### INSTRUCTIONS FOR THE TASK
Given the records below, transcribe each of them exactly.

### DATASET CONTENT

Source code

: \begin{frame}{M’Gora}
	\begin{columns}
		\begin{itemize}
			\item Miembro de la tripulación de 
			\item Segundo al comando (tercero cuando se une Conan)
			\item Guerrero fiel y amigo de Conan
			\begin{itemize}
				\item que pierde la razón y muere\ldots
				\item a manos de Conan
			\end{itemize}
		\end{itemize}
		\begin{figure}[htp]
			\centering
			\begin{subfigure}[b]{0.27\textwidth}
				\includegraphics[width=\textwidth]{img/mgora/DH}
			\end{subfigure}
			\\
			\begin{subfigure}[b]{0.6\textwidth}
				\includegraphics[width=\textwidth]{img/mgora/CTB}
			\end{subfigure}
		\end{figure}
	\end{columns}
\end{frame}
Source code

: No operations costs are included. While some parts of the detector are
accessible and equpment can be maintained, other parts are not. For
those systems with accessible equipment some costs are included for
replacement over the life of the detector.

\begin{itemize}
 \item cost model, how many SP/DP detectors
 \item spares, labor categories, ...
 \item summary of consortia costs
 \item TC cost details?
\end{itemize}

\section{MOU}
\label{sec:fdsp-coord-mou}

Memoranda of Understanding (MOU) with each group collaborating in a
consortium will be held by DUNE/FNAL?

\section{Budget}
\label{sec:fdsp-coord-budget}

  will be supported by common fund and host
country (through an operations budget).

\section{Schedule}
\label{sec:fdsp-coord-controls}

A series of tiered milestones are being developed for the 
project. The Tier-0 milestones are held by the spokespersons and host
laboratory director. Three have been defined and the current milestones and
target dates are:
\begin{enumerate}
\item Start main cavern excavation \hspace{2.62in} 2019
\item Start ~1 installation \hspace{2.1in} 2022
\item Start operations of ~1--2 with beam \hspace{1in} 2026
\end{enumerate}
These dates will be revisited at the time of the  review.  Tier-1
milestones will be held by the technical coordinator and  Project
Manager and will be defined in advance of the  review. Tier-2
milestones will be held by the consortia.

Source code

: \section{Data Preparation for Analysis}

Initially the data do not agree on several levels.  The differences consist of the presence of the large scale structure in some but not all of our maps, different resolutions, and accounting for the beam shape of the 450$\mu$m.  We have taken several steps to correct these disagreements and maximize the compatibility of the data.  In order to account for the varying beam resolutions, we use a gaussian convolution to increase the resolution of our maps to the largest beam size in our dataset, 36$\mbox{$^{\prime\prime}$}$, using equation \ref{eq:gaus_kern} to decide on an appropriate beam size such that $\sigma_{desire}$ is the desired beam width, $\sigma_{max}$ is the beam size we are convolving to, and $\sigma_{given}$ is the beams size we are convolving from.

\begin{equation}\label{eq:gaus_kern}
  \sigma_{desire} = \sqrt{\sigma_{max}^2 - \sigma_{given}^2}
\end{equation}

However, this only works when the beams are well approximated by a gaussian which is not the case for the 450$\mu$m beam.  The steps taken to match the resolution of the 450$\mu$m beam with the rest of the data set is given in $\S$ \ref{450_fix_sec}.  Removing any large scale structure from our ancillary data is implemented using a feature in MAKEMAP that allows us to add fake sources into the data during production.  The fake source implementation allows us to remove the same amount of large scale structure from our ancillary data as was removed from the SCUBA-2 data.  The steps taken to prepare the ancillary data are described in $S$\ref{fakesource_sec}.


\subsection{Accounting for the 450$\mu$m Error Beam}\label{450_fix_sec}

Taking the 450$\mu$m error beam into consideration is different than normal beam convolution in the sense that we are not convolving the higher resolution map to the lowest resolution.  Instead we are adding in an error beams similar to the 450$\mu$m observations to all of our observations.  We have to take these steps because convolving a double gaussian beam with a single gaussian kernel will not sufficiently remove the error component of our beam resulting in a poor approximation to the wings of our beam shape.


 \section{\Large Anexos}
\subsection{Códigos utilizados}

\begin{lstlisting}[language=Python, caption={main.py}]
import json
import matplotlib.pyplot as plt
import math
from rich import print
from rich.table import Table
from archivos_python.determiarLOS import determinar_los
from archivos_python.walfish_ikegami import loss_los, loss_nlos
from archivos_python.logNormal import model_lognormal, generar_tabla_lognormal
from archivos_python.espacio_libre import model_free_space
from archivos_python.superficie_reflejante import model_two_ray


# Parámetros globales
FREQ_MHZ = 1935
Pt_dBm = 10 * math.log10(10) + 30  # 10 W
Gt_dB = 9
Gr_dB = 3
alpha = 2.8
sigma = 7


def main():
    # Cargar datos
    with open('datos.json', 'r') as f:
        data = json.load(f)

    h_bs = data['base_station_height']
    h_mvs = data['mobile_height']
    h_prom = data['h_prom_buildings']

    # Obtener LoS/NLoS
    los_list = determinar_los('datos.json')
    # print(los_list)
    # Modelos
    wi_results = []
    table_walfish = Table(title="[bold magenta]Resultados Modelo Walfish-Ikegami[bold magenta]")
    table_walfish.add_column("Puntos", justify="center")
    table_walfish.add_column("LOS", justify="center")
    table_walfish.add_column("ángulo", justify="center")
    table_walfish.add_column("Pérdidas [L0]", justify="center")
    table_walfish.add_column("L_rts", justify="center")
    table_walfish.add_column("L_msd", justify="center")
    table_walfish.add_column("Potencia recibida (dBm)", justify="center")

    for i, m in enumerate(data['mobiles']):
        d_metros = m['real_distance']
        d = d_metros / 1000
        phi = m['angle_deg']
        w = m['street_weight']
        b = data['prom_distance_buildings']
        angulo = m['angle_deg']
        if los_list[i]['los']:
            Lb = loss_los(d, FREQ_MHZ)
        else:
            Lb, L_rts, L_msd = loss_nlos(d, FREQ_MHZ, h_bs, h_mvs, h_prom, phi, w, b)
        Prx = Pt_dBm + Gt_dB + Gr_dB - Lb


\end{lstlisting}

### EXPECTED ANSWER
Source code

: \begin{frame}{M’Gora}
	\begin{columns}
		\begin{itemize}
			\item Miembro de la tripulación de 
			\item Segundo al comando (tercero cuando se une Conan)
			\item Guerrero fiel y amigo de Conan
			\begin{itemize}
				\item que pierde la razón y muere\ldots
				\item a manos de Conan
			\end{itemize}
		\end{itemize}
		\begin{figure}[htp]
			\centering
			\begin{subfigure}[b]{0.27\textwidth}
				\includegraphics[width=\textwidth]{img/mgora/DH}
			\end{subfigure}
			\\
			\begin{subfigure}[b]{0.6\textwidth}
				\includegraphics[width=\textwidth]{img/mgora/CTB}
			\end{subfigure}
		\end{figure}
	\end{columns}
\end{frame}
Source code

: No operations costs are included. While some parts of the detector are
accessible and equpment can be maintained, other parts are not. For
those systems with accessible equipment some costs are included for
replacement over the life of the detector.

\begin{itemize}
 \item cost model, how many SP/DP detectors
 \item spares, labor categories, ...
 \item summary of consortia costs
 \item TC cost details?
\end{itemize}

\section{MOU}
\label{sec:fdsp-coord-mou}

Memoranda of Understanding (MOU) with each group collaborating in a
consortium will be held by DUNE/FNAL?

\section{Budget}
\label{sec:fdsp-coord-budget}

  will be supported by common fund and host
country (through an operations budget).

\section{Schedule}
\label{sec:fdsp-coord-controls}

A series of tiered milestones are being developed for the 
project. The Tier-0 milestones are held by the spokespersons and host
laboratory director. Three have been defined and the current milestones and
target dates are:
\begin{enumerate}
\item Start main cavern excavation \hspace{2.62in} 2019
\item Start ~1 installation \hspace{2.1in} 2022
\item Start operations of ~1--2 with beam \hspace{1in} 2026
\end{enumerate}
These dates will be revisited at the time of the  review.  Tier-1
milestones will be held by the technical coordinator and  Project
Manager and will be defined in advance of the  review. Tier-2
milestones will be held by the consortia.

Source code

: \section{Data Preparation for Analysis}

Initially the data do not agree on several levels.  The differences consist of the presence of the large scale structure in some but not all of our maps, different resolutions, and accounting for the beam shape of the 450$\mu$m.  We have taken several steps to correct these disagreements and maximize the compatibility of the data.  In order to account for the varying beam resolutions, we use a gaussian convolution to increase the resolution of our maps to the largest beam size in our dataset, 36$\mbox{$^{\prime\prime}$}$, using equation \ref{eq:gaus_kern} to decide on an appropriate beam size such that $\sigma_{desire}$ is the desired beam width, $\sigma_{max}$ is the beam size we are convolving to, and $\sigma_{given}$ is the beams size we are convolving from.

\begin{equation}\label{eq:gaus_kern}
  \sigma_{desire} = \sqrt{\sigma_{max}^2 - \sigma_{given}^2}
\end{equation}

However, this only works when the beams are well approximated by a gaussian which is not the case for the 450$\mu$m beam.  The steps taken to match the resolution of the 450$\mu$m beam with the rest of the data set is given in $\S$ \ref{450_fix_sec}.  Removing any large scale structure from our ancillary data is implemented using a feature in MAKEMAP that allows us to add fake sources into the data during production.  The fake source implementation allows us to remove the same amount of large scale structure from our ancillary data as was removed from the SCUBA-2 data.  The steps taken to prepare the ancillary data are described in $S$\ref{fakesource_sec}.


\subsection{Accounting for the 450$\mu$m Error Beam}\label{450_fix_sec}

Taking the 450$\mu$m error beam into consideration is different than normal beam convolution in the sense that we are not convolving the higher resolution map to the lowest resolution.  Instead we are adding in an error beams similar to the 450$\mu$m observations to all of our observations.  We have to take these steps because convolving a double gaussian beam with a single gaussian kernel will not sufficiently remove the error component of our beam resulting in a poor approximation to the wings of our beam shape.


 \section{\Large Anexos}
\subsection{Códigos utilizados}

\begin{lstlisting}[language=Python, caption={main.py}]
import json
import matplotlib.pyplot as plt
import math
from rich import print
from rich.table import Table
from archivos_python.determiarLOS import determinar_los
from archivos_python.walfish_ikegami import loss_los, loss_nlos
from archivos_python.logNormal import model_lognormal, generar_tabla_lognormal
from archivos_python.espacio_libre import model_free_space
from archivos_python.superficie_reflejante import model_two_ray


# Parámetros globales
FREQ_MHZ = 1935
Pt_dBm = 10 * math.log10(10) + 30  # 10 W
Gt_dB = 9
Gr_dB = 3
alpha = 2.8
sigma = 7


def main():
    # Cargar datos
    with open('datos.json', 'r') as f:
        data = json.load(f)

    h_bs = data['base_station_height']
    h_mvs = data['mobile_height']
    h_prom = data['h_prom_buildings']

    # Obtener LoS/NLoS
    los_list = determinar_los('datos.json')
    # print(los_list)
    # Modelos
    wi_results = []
    table_walfish = Table(title="[bold magenta]Resultados Modelo Walfish-Ikegami[bold magenta]")
    table_walfish.add_column("Puntos", justify="center")
    table_walfish.add_column("LOS", justify="center")
    table_walfish.add_column("ángulo", justify="center")
    table_walfish.add_column("Pérdidas [L0]", justify="center")
    table_walfish.add_column("L_rts", justify="center")
    table_walfish.add_column("L_msd", justify="center")
    table_walfish.add_column("Potencia recibida (dBm)", justify="center")

    for i, m in enumerate(data['mobiles']):
        d_metros = m['real_distance']
        d = d_metros / 1000
        phi = m['angle_deg']
        w = m['street_weight']
        b = data['prom_distance_buildings']
        angulo = m['angle_deg']
        if los_list[i]['los']:
            Lb = loss_los(d, FREQ_MHZ)
        else:
            Lb, L_rts, L_msd = loss_nlos(d, FREQ_MHZ, h_bs, h_mvs, h_prom, phi, w, b)
        Prx = Pt_dBm + Gt_dB + Gr_dB - Lb


\end{lstlisting}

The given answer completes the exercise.